A ditadura militar também era de direita, só que a ditadura militar não tinha voto; tinha canhões. Quer dizer: não havia uma organização política, dogmática, de direita, como, sei lá, um Partido Conservador. Havia a ditadura e o partido que defendia a ditadura, a Arena, que se batia contra a oposição comportada à ditadura, o MDB.
Já a esquerda, mesmo restrita a organizações clandestinas, como o velho Partidão, era movida por uma doutrina, por um pensamento, por um método. A esquerda sempre foi institucional, a direita sempre foi oportunista.
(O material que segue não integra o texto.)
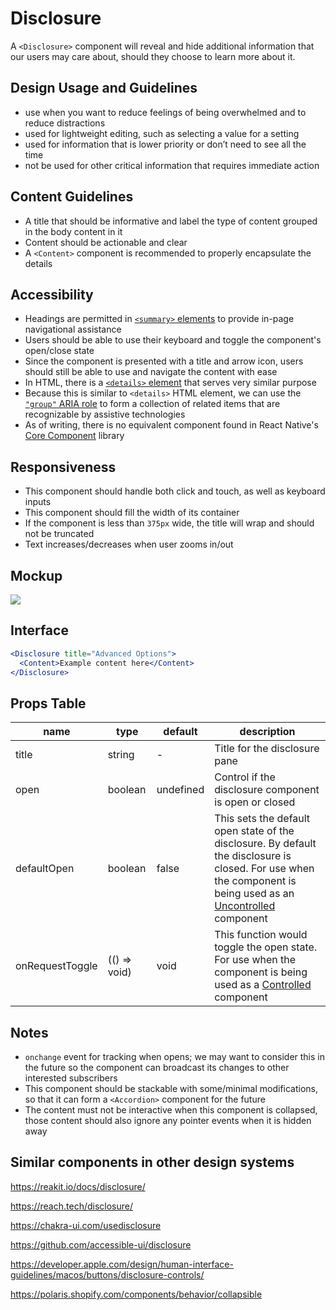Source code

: # Disclosure

A `<Disclosure>` component will reveal and hide additional information that our
users may care about, should they choose to learn more about it.

## Design Usage and Guidelines

- use when you want to reduce feelings of being overwhelmed and to reduce
  distractions
- used for lightweight editing, such as selecting a value for a setting
- used for information that is lower priority or don’t need to see all the time
- not be used for other critical information that requires immediate action

## Content Guidelines

- A title that should be informative and label the type of content grouped in
  the body content in it
- Content should be actionable and clear
- A `<Content>` component is recommended to properly encapsulate the details

## Accessibility

- Headings are permitted in
  [`<summary>` elements](https://developer.mozilla.org/en-US/docs/Web/HTML/Element/summary)
  to provide in-page navigational assistance
- Users should be able to use their keyboard and toggle the component's
  open/close state
- Since the component is presented with a title and arrow icon, users should
  still be able to use and navigate the content with ease
- In HTML, there is a
  [`<details>` element](https://developer.mozilla.org/en-US/docs/Web/HTML/Element/details)
  that serves very similar purpose
- Because this is similar to `<details>` HTML element, we can use the
  [`"group"` ARIA role](https://w3c.github.io/aria/#group) to form a collection
  of related items that are recognizable by assistive technologies
- As of writing, there is no equivalent component found in React Native's
  [Core Component](https://reactnative.dev/docs/components-and-apis) library

## Responsiveness

- This component should handle both click and touch, as well as keyboard inputs
- This component should fill the width of its container
- If the component is less than `375px` wide, the title will wrap and should not
  be truncated
- Text increases/decreases when user zooms in/out

## Mockup

![](https://gist.github.com/kingstonfung/b882aa211f4213b1ac89bd515dc48a50/raw/369ab6deeabea99d5ad3a96b74bce64cb721cda5/image.png)

## Interface

```jsx
<Disclosure title="Advanced Options">
  <Content>Example content here</Content>
</Disclosure>
```

## Props Table

| name            | type         | default   | description                                                                                                                                                                                                             |
| --------------- | ------------ | --------- | ----------------------------------------------------------------------------------------------------------------------------------------------------------------------------------------------------------------------- |
| title           | string       | -         | Title for the disclosure pane                                                                                                                                                                                           |
| open            | boolean      | undefined | Control if the disclosure component is open or closed                                                                                                                                                                   |
| defaultOpen     | boolean      | false     | This sets the default open state of the disclosure. By default the disclosure is closed. For use when the component is being used as an [Uncontrolled](https://reactjs.org/docs/uncontrolled-components.html) component |
| onRequestToggle | (() => void) | void      | This function would toggle the open state. For use when the component is being used as a [Controlled](https://reactjs.org/docs/forms.html#controlled-components) component                                              |

## Notes

- `onchange` event for tracking when opens; we may want to consider this in the
  future so the component can broadcast its changes to other interested
  subscribers
- This component should be stackable with some/minimal modifications, so that it
  can form a `<Accordion>` component for the future
- The content must not be interactive when this component is collapsed, those
  content should also ignore any pointer events when it is hidden away

## Similar components in other design systems

https://reakit.io/docs/disclosure/

https://reach.tech/disclosure/

https://chakra-ui.com/usedisclosure

https://github.com/accessible-ui/disclosure

https://developer.apple.com/design/human-interface-guidelines/macos/buttons/disclosure-controls/

https://polaris.shopify.com/components/behavior/collapsible

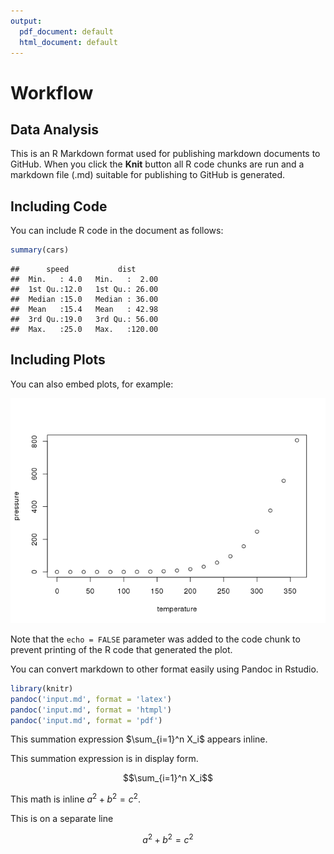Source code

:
 ```yaml
---
output:
  pdf_document: default
  html_document: default
---
```

Workflow
================

Data Analysis
-------------

This is an R Markdown format used for publishing markdown documents to GitHub. When you click the **Knit** button all R code chunks are run and a markdown file (.md) suitable for publishing to GitHub is generated.

Including Code
--------------

You can include R code in the document as follows:

``` r
summary(cars)
```

    ##      speed           dist       
    ##  Min.   : 4.0   Min.   :  2.00  
    ##  1st Qu.:12.0   1st Qu.: 26.00  
    ##  Median :15.0   Median : 36.00  
    ##  Mean   :15.4   Mean   : 42.98  
    ##  3rd Qu.:19.0   3rd Qu.: 56.00  
    ##  Max.   :25.0   Max.   :120.00

Including Plots
---------------

You can also embed plots, for example:

![](images/pressure-1.png)

Note that the `echo = FALSE` parameter was added to the code chunk to prevent printing of the R code that generated the plot.

You can convert markdown to other format easily using Pandoc in Rstudio.
```r
library(knitr)
pandoc('input.md', format = 'latex')
pandoc('input.md', format = 'htmpl')
pandoc('input.md', format = 'pdf')
```

This summation expression $\sum_{i=1}^n X_i$ appears inline.


This summation expression is in display form.

$$\sum_{i=1}^n X_i$$

This math is inline $`a^2+b^2=c^2`$.

This is on a separate line
```math
a^2+b^2=c^2
```

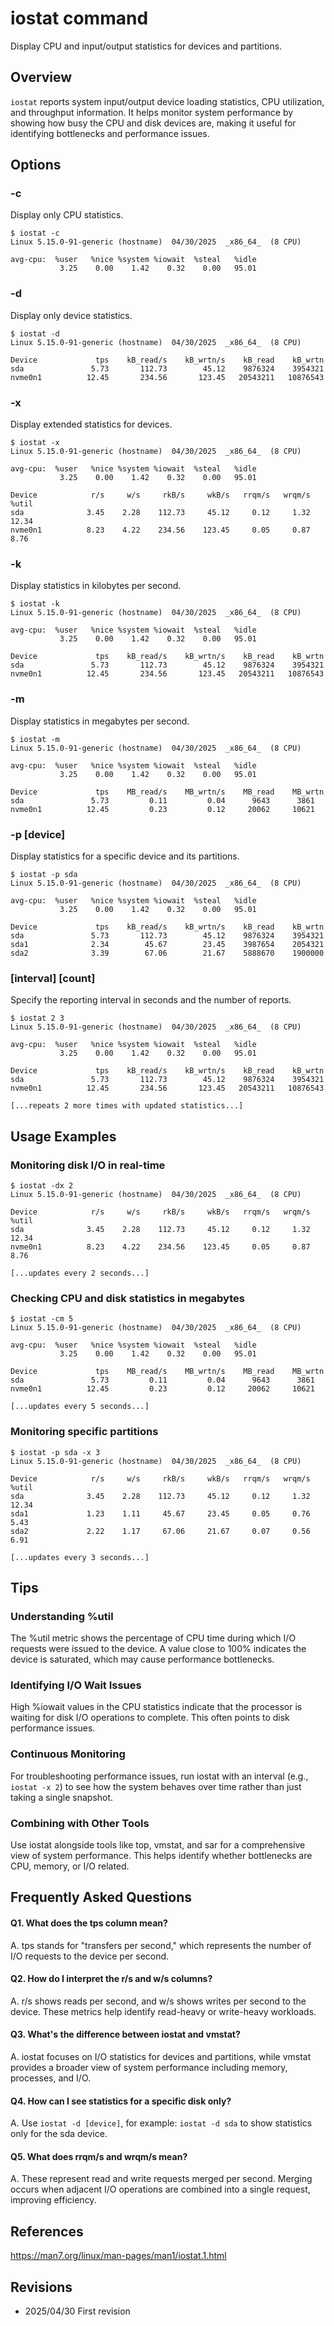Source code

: # iostat command

Display CPU and input/output statistics for devices and partitions.

## Overview

`iostat` reports system input/output device loading statistics, CPU utilization, and throughput information. It helps monitor system performance by showing how busy the CPU and disk devices are, making it useful for identifying bottlenecks and performance issues.

## Options

### **-c**

Display only CPU statistics.

```console
$ iostat -c
Linux 5.15.0-91-generic (hostname)  04/30/2025  _x86_64_  (8 CPU)

avg-cpu:  %user   %nice %system %iowait  %steal   %idle
           3.25    0.00    1.42    0.32    0.00   95.01
```

### **-d**

Display only device statistics.

```console
$ iostat -d
Linux 5.15.0-91-generic (hostname)  04/30/2025  _x86_64_  (8 CPU)

Device             tps    kB_read/s    kB_wrtn/s    kB_read    kB_wrtn
sda               5.73       112.73        45.12    9876324    3954321
nvme0n1          12.45       234.56       123.45   20543211   10876543
```

### **-x**

Display extended statistics for devices.

```console
$ iostat -x
Linux 5.15.0-91-generic (hostname)  04/30/2025  _x86_64_  (8 CPU)

avg-cpu:  %user   %nice %system %iowait  %steal   %idle
           3.25    0.00    1.42    0.32    0.00   95.01

Device            r/s     w/s     rkB/s     wkB/s   rrqm/s   wrqm/s  %util
sda              3.45    2.28    112.73     45.12     0.12     1.32  12.34
nvme0n1          8.23    4.22    234.56    123.45     0.05     0.87   8.76
```

### **-k**

Display statistics in kilobytes per second.

```console
$ iostat -k
Linux 5.15.0-91-generic (hostname)  04/30/2025  _x86_64_  (8 CPU)

avg-cpu:  %user   %nice %system %iowait  %steal   %idle
           3.25    0.00    1.42    0.32    0.00   95.01

Device             tps    kB_read/s    kB_wrtn/s    kB_read    kB_wrtn
sda               5.73       112.73        45.12    9876324    3954321
nvme0n1          12.45       234.56       123.45   20543211   10876543
```

### **-m**

Display statistics in megabytes per second.

```console
$ iostat -m
Linux 5.15.0-91-generic (hostname)  04/30/2025  _x86_64_  (8 CPU)

avg-cpu:  %user   %nice %system %iowait  %steal   %idle
           3.25    0.00    1.42    0.32    0.00   95.01

Device             tps    MB_read/s    MB_wrtn/s    MB_read    MB_wrtn
sda               5.73         0.11         0.04      9643      3861
nvme0n1          12.45         0.23         0.12     20062     10621
```

### **-p [device]**

Display statistics for a specific device and its partitions.

```console
$ iostat -p sda
Linux 5.15.0-91-generic (hostname)  04/30/2025  _x86_64_  (8 CPU)

avg-cpu:  %user   %nice %system %iowait  %steal   %idle
           3.25    0.00    1.42    0.32    0.00   95.01

Device             tps    kB_read/s    kB_wrtn/s    kB_read    kB_wrtn
sda               5.73       112.73        45.12    9876324    3954321
sda1              2.34        45.67        23.45    3987654    2054321
sda2              3.39        67.06        21.67    5888670    1900000
```

### **[interval] [count]**

Specify the reporting interval in seconds and the number of reports.

```console
$ iostat 2 3
Linux 5.15.0-91-generic (hostname)  04/30/2025  _x86_64_  (8 CPU)

avg-cpu:  %user   %nice %system %iowait  %steal   %idle
           3.25    0.00    1.42    0.32    0.00   95.01

Device             tps    kB_read/s    kB_wrtn/s    kB_read    kB_wrtn
sda               5.73       112.73        45.12    9876324    3954321
nvme0n1          12.45       234.56       123.45   20543211   10876543

[...repeats 2 more times with updated statistics...]
```

## Usage Examples

### Monitoring disk I/O in real-time

```console
$ iostat -dx 2
Linux 5.15.0-91-generic (hostname)  04/30/2025  _x86_64_  (8 CPU)

Device            r/s     w/s     rkB/s     wkB/s   rrqm/s   wrqm/s  %util
sda              3.45    2.28    112.73     45.12     0.12     1.32  12.34
nvme0n1          8.23    4.22    234.56    123.45     0.05     0.87   8.76

[...updates every 2 seconds...]
```

### Checking CPU and disk statistics in megabytes

```console
$ iostat -cm 5
Linux 5.15.0-91-generic (hostname)  04/30/2025  _x86_64_  (8 CPU)

avg-cpu:  %user   %nice %system %iowait  %steal   %idle
           3.25    0.00    1.42    0.32    0.00   95.01

Device             tps    MB_read/s    MB_wrtn/s    MB_read    MB_wrtn
sda               5.73         0.11         0.04      9643      3861
nvme0n1          12.45         0.23         0.12     20062     10621

[...updates every 5 seconds...]
```

### Monitoring specific partitions

```console
$ iostat -p sda -x 3
Linux 5.15.0-91-generic (hostname)  04/30/2025  _x86_64_  (8 CPU)

Device            r/s     w/s     rkB/s     wkB/s   rrqm/s   wrqm/s  %util
sda              3.45    2.28    112.73     45.12     0.12     1.32  12.34
sda1             1.23    1.11     45.67     23.45     0.05     0.76   5.43
sda2             2.22    1.17     67.06     21.67     0.07     0.56   6.91

[...updates every 3 seconds...]
```

## Tips

### Understanding %util

The %util metric shows the percentage of CPU time during which I/O requests were issued to the device. A value close to 100% indicates the device is saturated, which may cause performance bottlenecks.

### Identifying I/O Wait Issues

High %iowait values in the CPU statistics indicate that the processor is waiting for disk I/O operations to complete. This often points to disk performance issues.

### Continuous Monitoring

For troubleshooting performance issues, run iostat with an interval (e.g., `iostat -x 2`) to see how the system behaves over time rather than just taking a single snapshot.

### Combining with Other Tools

Use iostat alongside tools like top, vmstat, and sar for a comprehensive view of system performance. This helps identify whether bottlenecks are CPU, memory, or I/O related.

## Frequently Asked Questions

#### Q1. What does the tps column mean?
A. tps stands for "transfers per second," which represents the number of I/O requests to the device per second.

#### Q2. How do I interpret the r/s and w/s columns?
A. r/s shows reads per second, and w/s shows writes per second to the device. These metrics help identify read-heavy or write-heavy workloads.

#### Q3. What's the difference between iostat and vmstat?
A. iostat focuses on I/O statistics for devices and partitions, while vmstat provides a broader view of system performance including memory, processes, and I/O.

#### Q4. How can I see statistics for a specific disk only?
A. Use `iostat -d [device]`, for example: `iostat -d sda` to show statistics only for the sda device.

#### Q5. What does rrqm/s and wrqm/s mean?
A. These represent read and write requests merged per second. Merging occurs when adjacent I/O operations are combined into a single request, improving efficiency.

## References

https://man7.org/linux/man-pages/man1/iostat.1.html

## Revisions

- 2025/04/30 First revision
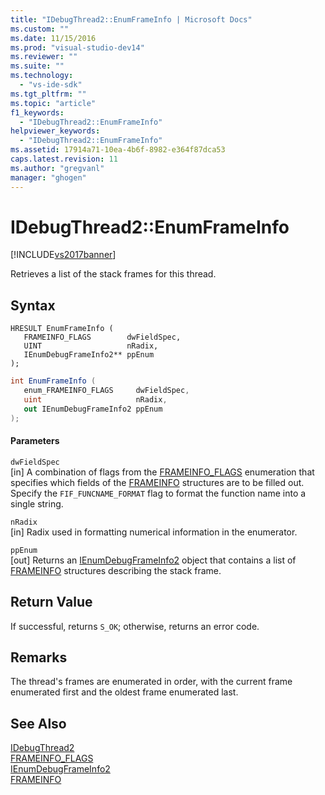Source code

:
 ```yaml
---
title: "IDebugThread2::EnumFrameInfo | Microsoft Docs"
ms.custom: ""
ms.date: 11/15/2016
ms.prod: "visual-studio-dev14"
ms.reviewer: ""
ms.suite: ""
ms.technology: 
  - "vs-ide-sdk"
ms.tgt_pltfrm: ""
ms.topic: "article"
f1_keywords: 
  - "IDebugThread2::EnumFrameInfo"
helpviewer_keywords: 
  - "IDebugThread2::EnumFrameInfo"
ms.assetid: 17914a71-10ea-4b6f-8982-e364f87dca53
caps.latest.revision: 11
ms.author: "gregvanl"
manager: "ghogen"
---
```

# IDebugThread2::EnumFrameInfo
[!INCLUDE[vs2017banner](../../../includes/vs2017banner.md)]

Retrieves a list of the stack frames for this thread.  
  
## Syntax  
  
```cpp#  
HRESULT EnumFrameInfo (   
   FRAMEINFO_FLAGS        dwFieldSpec,  
   UINT                   nRadix,  
   IEnumDebugFrameInfo2** ppEnum  
);  
```  
  
```csharp  
int EnumFrameInfo (   
   enum_FRAMEINFO_FLAGS     dwFieldSpec,  
   uint                     nRadix,  
   out IEnumDebugFrameInfo2 ppEnum  
);  
```  
  
#### Parameters  
 `dwFieldSpec`  
 [in] A combination of flags from the [FRAMEINFO_FLAGS](../../../extensibility/debugger/reference/frameinfo-flags.md) enumeration that specifies which fields of the [FRAMEINFO](../../../extensibility/debugger/reference/frameinfo.md) structures are to be filled out. Specify the `FIF_FUNCNAME_FORMAT` flag to format the function name into a single string.  
  
 `nRadix`  
 [in] Radix used in formatting numerical information in the enumerator.  
  
 `ppEnum`  
 [out] Returns an [IEnumDebugFrameInfo2](../../../extensibility/debugger/reference/ienumdebugframeinfo2.md) object that contains a list of [FRAMEINFO](../../../extensibility/debugger/reference/frameinfo.md) structures describing the stack frame.  
  
## Return Value  
 If successful, returns `S_OK`; otherwise, returns an error code.  
  
## Remarks  
 The thread's frames are enumerated in order, with the current frame enumerated first and the oldest frame enumerated last.  
  
## See Also  
 [IDebugThread2](../../../extensibility/debugger/reference/idebugthread2.md)   
 [FRAMEINFO_FLAGS](../../../extensibility/debugger/reference/frameinfo-flags.md)   
 [IEnumDebugFrameInfo2](../../../extensibility/debugger/reference/ienumdebugframeinfo2.md)   
 [FRAMEINFO](../../../extensibility/debugger/reference/frameinfo.md)


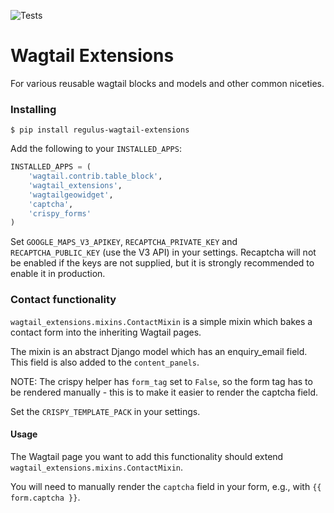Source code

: ![Tests](https://github.com/regulusweb/wagtail-extensions/workflows/Tests/badge.svg)

# Wagtail Extensions

For various reusable wagtail blocks and models and other common niceties.

### Installing

```
$ pip install regulus-wagtail-extensions
```

Add the following to your `INSTALLED_APPS`:

```python
INSTALLED_APPS = (
    'wagtail.contrib.table_block',
    'wagtail_extensions',
    'wagtailgeowidget',
    'captcha',
    'crispy_forms'
)
```

Set `GOOGLE_MAPS_V3_APIKEY`, `RECAPTCHA_PRIVATE_KEY` and `RECAPTCHA_PUBLIC_KEY` (use the V3 API) in your settings.
Recaptcha will not be enabled if the keys are not supplied, but it is strongly recommended to enable it in production.


### Contact functionality

`wagtail_extensions.mixins.ContactMixin` is a simple mixin which bakes a contact form into the inheriting Wagtail pages.

The mixin is an abstract Django model which has an enquiry_email field.
This field is also added to the `content_panels`.

NOTE: The crispy helper has `form_tag` set to `False`, so the form tag has to be rendered manually - this is to
make it easier to render the captcha field.

Set the `CRISPY_TEMPLATE_PACK` in your settings.

#### Usage
The Wagtail page you want to add this functionality should extend
`wagtail_extensions.mixins.ContactMixin`.

You will need to manually render the `captcha` field in your form, e.g., with `{{ form.captcha }}`.
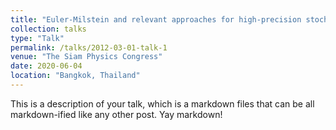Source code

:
```yaml
---
title: "Euler-Milstein and relevant approaches for high-precision stochastic simulation of quantum trajectories"
collection: talks
type: "Talk"
permalink: /talks/2012-03-01-talk-1
venue: "The Siam Physics Congress"
date: 2020-06-04
location: "Bangkok, Thailand"
---
```


This is a description of your talk, which is a markdown files that can be all markdown-ified like any other post. Yay markdown!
Lula, quando surgiu, não era de direita nem de esquerda. O general Leônidas Pires Gonçalves, que era um homem muito inteligente, dizia que Lula sempre foi “intrassistêmico”. Queria, com isso, dizer que Lula não era um “subversivo”, como eles chamavam os mais ardorosos contestadores do regime.
Subversivos eram Prestes, José Dirceu, José Genoíno, Brizola, Miguel Arraes, Francisco Julião. Esses eram homens de esquerda, ideológicos, com retórica e formação.
A direita sempre foi disforme.
Um intelectual de direita, aliás brilhante, era Roberto Campos. Esse, sim, movia-se por um pensamento lógico. Roberto Campos dizia que nunca houve capitalismo de verdade no Brasil. Que o capitalismo brasileiro era patrimonialista. Isto é: protegia os donos do capital, enquanto que o verdadeiro capitalismo implica correr riscos.
Mas Roberto Campos, como Simonsen e Delfim, era mais teórico do que político. Pensava muito e agia pouco, politicamente falando. A direita sempre foi um exercício de alguns poucos intelectuais.
Agora, pela primeira vez, a direita se assume, no Brasil, e se torna um movimento popular. Há movimentos de direita explodindo por todo lugar, desde neoliberais na economia a ultraconservadores nos costumes.
Quem os pariu? O PT.
O PT é responsável pelo estabelecimento da primeira direita orgânica e popular da história do Brasil. No momento em que o governo consagrou o discurso da elite branca versus pretos e pobres, jogou grande parte do país no outro lado. É a terceira lei de Newton, de ação e reação. Um governo que se diz de uma classe só pode encontrar resistência nas demais classes. O PT não dividiu o país, porque o país não está dividido: está unido. Contra o PT.
Cada vez que um petista mia que o partido é perseguido por defender os pobres, solidifica a união contra o partido. O PT poderia aprender com Obama: um presidente negro não deve ser um presidente dos negros. Deve ser presidente de todos.